**YOUR GOAL**
With the material below, print exactly the lines between the line holding "a lost recipe." and the line holding "## Impact on", inclusive. Add nothing else.

**GIVEN ENTRIES**
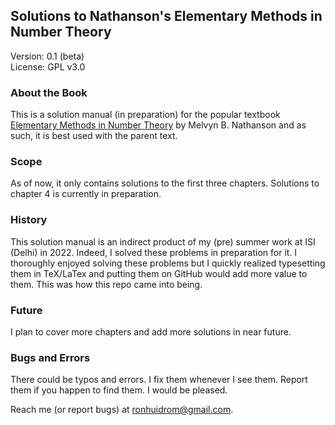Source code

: ## Solutions to Nathanson's Elementary Methods in Number Theory

Version: 0.1 (beta) \
License: GPL v3.0

### About the Book

This is a solution manual (in preparation) for the popular textbook [Elementary Methods in Number Theory](https://link.springer.com/book/10.1007/b98870#:~:text=Elementary%20Methods%20in%20Number%20Theory%20begins%20with%20%22a%20first%20course,%2C%20prime%20numbers%2C%20and%20congruences) by Melvyn B. Nathanson and as such, it is best used with the parent text. 

### Scope

As of now, it only contains solutions to the first three chapters. Solutions to chapter 4 is currently in preparation.

### History

This solution manual is an indirect product of my (pre) summer work at ISI (Delhi) in 2022. Indeed, I solved these problems in preparation for it. I thoroughly enjoyed solving these problems but I quickly realized typesetting them in TeX/LaTex and putting them on GitHub would add more value to them. This was how this repo came into being.

### Future

I plan to cover more chapters and add more solutions in near future.

### Bugs and Errors

There could be typos and errors. I fix them whenever I see them. Report them if you happen to find them. I would be pleased.

Reach me (or report bugs) at ronhuidrom@gmail.com.
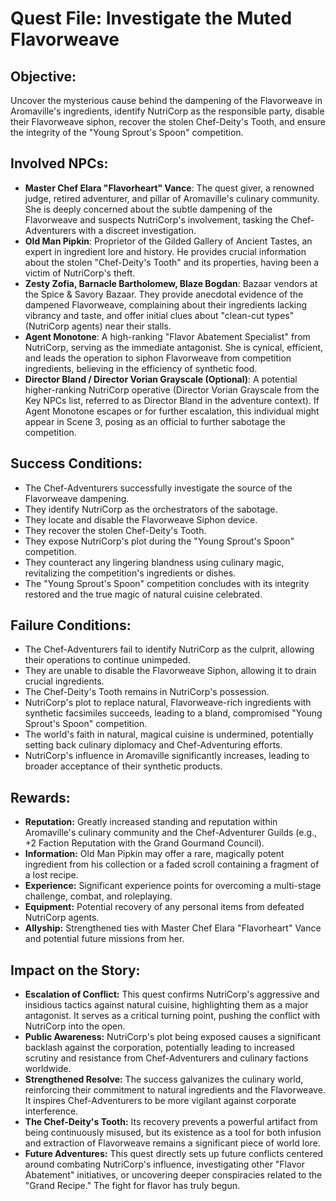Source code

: # Quest File: Investigate the Muted Flavorweave

## Objective:
Uncover the mysterious cause behind the dampening of the Flavorweave in Aromaville's ingredients, identify NutriCorp as the responsible party, disable their Flavorweave siphon, recover the stolen Chef-Deity's Tooth, and ensure the integrity of the "Young Sprout's Spoon" competition.

## Involved NPCs:

*   **Master Chef Elara "Flavorheart" Vance**: The quest giver, a renowned judge, retired adventurer, and pillar of Aromaville's culinary community. She is deeply concerned about the subtle dampening of the Flavorweave and suspects NutriCorp's involvement, tasking the Chef-Adventurers with a discreet investigation.
*   **Old Man Pipkin**: Proprietor of the Gilded Gallery of Ancient Tastes, an expert in ingredient lore and history. He provides crucial information about the stolen "Chef-Deity's Tooth" and its properties, having been a victim of NutriCorp's theft.
*   **Zesty Zofia, Barnacle Bartholomew, Blaze Bogdan**: Bazaar vendors at the Spice & Savory Bazaar. They provide anecdotal evidence of the dampened Flavorweave, complaining about their ingredients lacking vibrancy and taste, and offer initial clues about "clean-cut types" (NutriCorp agents) near their stalls.
*   **Agent Monotone**: A high-ranking "Flavor Abatement Specialist" from NutriCorp, serving as the immediate antagonist. She is cynical, efficient, and leads the operation to siphon Flavorweave from competition ingredients, believing in the efficiency of synthetic food.
*   **Director Bland / Director Vorian Grayscale (Optional)**: A potential higher-ranking NutriCorp operative (Director Vorian Grayscale from the Key NPCs list, referred to as Director Bland in the adventure context). If Agent Monotone escapes or for further escalation, this individual might appear in Scene 3, posing as an official to further sabotage the competition.

## Success Conditions:

*   The Chef-Adventurers successfully investigate the source of the Flavorweave dampening.
*   They identify NutriCorp as the orchestrators of the sabotage.
*   They locate and disable the Flavorweave Siphon device.
*   They recover the stolen Chef-Deity's Tooth.
*   They expose NutriCorp's plot during the "Young Sprout's Spoon" competition.
*   They counteract any lingering blandness using culinary magic, revitalizing the competition's ingredients or dishes.
*   The "Young Sprout's Spoon" competition concludes with its integrity restored and the true magic of natural cuisine celebrated.

## Failure Conditions:

*   The Chef-Adventurers fail to identify NutriCorp as the culprit, allowing their operations to continue unimpeded.
*   They are unable to disable the Flavorweave Siphon, allowing it to drain crucial ingredients.
*   The Chef-Deity's Tooth remains in NutriCorp's possession.
*   NutriCorp's plot to replace natural, Flavorweave-rich ingredients with synthetic facsimiles succeeds, leading to a bland, compromised "Young Sprout's Spoon" competition.
*   The world's faith in natural, magical cuisine is undermined, potentially setting back culinary diplomacy and Chef-Adventuring efforts.
*   NutriCorp's influence in Aromaville significantly increases, leading to broader acceptance of their synthetic products.

## Rewards:

*   **Reputation:** Greatly increased standing and reputation within Aromaville's culinary community and the Chef-Adventurer Guilds (e.g., +2 Faction Reputation with the Grand Gourmand Council).
*   **Information:** Old Man Pipkin may offer a rare, magically potent ingredient from his collection or a faded scroll containing a fragment of a lost recipe.
*   **Experience:** Significant experience points for overcoming a multi-stage challenge, combat, and roleplaying.
*   **Equipment:** Potential recovery of any personal items from defeated NutriCorp agents.
*   **Allyship:** Strengthened ties with Master Chef Elara "Flavorheart" Vance and potential future missions from her.

## Impact on the Story:

*   **Escalation of Conflict:** This quest confirms NutriCorp's aggressive and insidious tactics against natural cuisine, highlighting them as a major antagonist. It serves as a critical turning point, pushing the conflict with NutriCorp into the open.
*   **Public Awareness:** NutriCorp's plot being exposed causes a significant backlash against the corporation, potentially leading to increased scrutiny and resistance from Chef-Adventurers and culinary factions worldwide.
*   **Strengthened Resolve:** The success galvanizes the culinary world, reinforcing their commitment to natural ingredients and the Flavorweave. It inspires Chef-Adventurers to be more vigilant against corporate interference.
*   **The Chef-Deity's Tooth:** Its recovery prevents a powerful artifact from being continuously misused, but its existence as a tool for both infusion and extraction of Flavorweave remains a significant piece of world lore.
*   **Future Adventures:** This quest directly sets up future conflicts centered around combating NutriCorp's influence, investigating other "Flavor Abatement" initiatives, or uncovering deeper conspiracies related to the "Grand Recipe." The fight for flavor has truly begun.
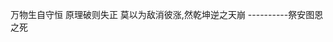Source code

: 万物生自守恒 原理破则失正 莫以为敌消彼涨,然乾坤逆之天崩 
                                          ----------祭安图恩之死

<!---
Rain-Z/Rain-Z is a ✨ special ✨ repository because its `README.md` (this file) appears on your GitHub profile.
You can click the Preview link to take a look at your changes.
--->
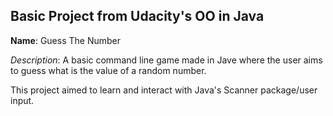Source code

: ## Basic Project from Udacity's OO in Java

**Name**: Guess The Number

*Description*: A basic command line game made in Jave where the user aims to guess what is the value of a random number.

This project aimed to learn and interact with Java's Scanner package/user input.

**THE ANSWER**
*   **Information:** Old Man Pipkin may offer a rare, magically potent ingredient from his collection or a faded scroll containing a fragment of a lost recipe.
*   **Experience:** Significant experience points for overcoming a multi-stage challenge, combat, and roleplaying.
*   **Equipment:** Potential recovery of any personal items from defeated NutriCorp agents.
*   **Allyship:** Strengthened ties with Master Chef Elara "Flavorheart" Vance and potential future missions from her.

## Impact on the Story:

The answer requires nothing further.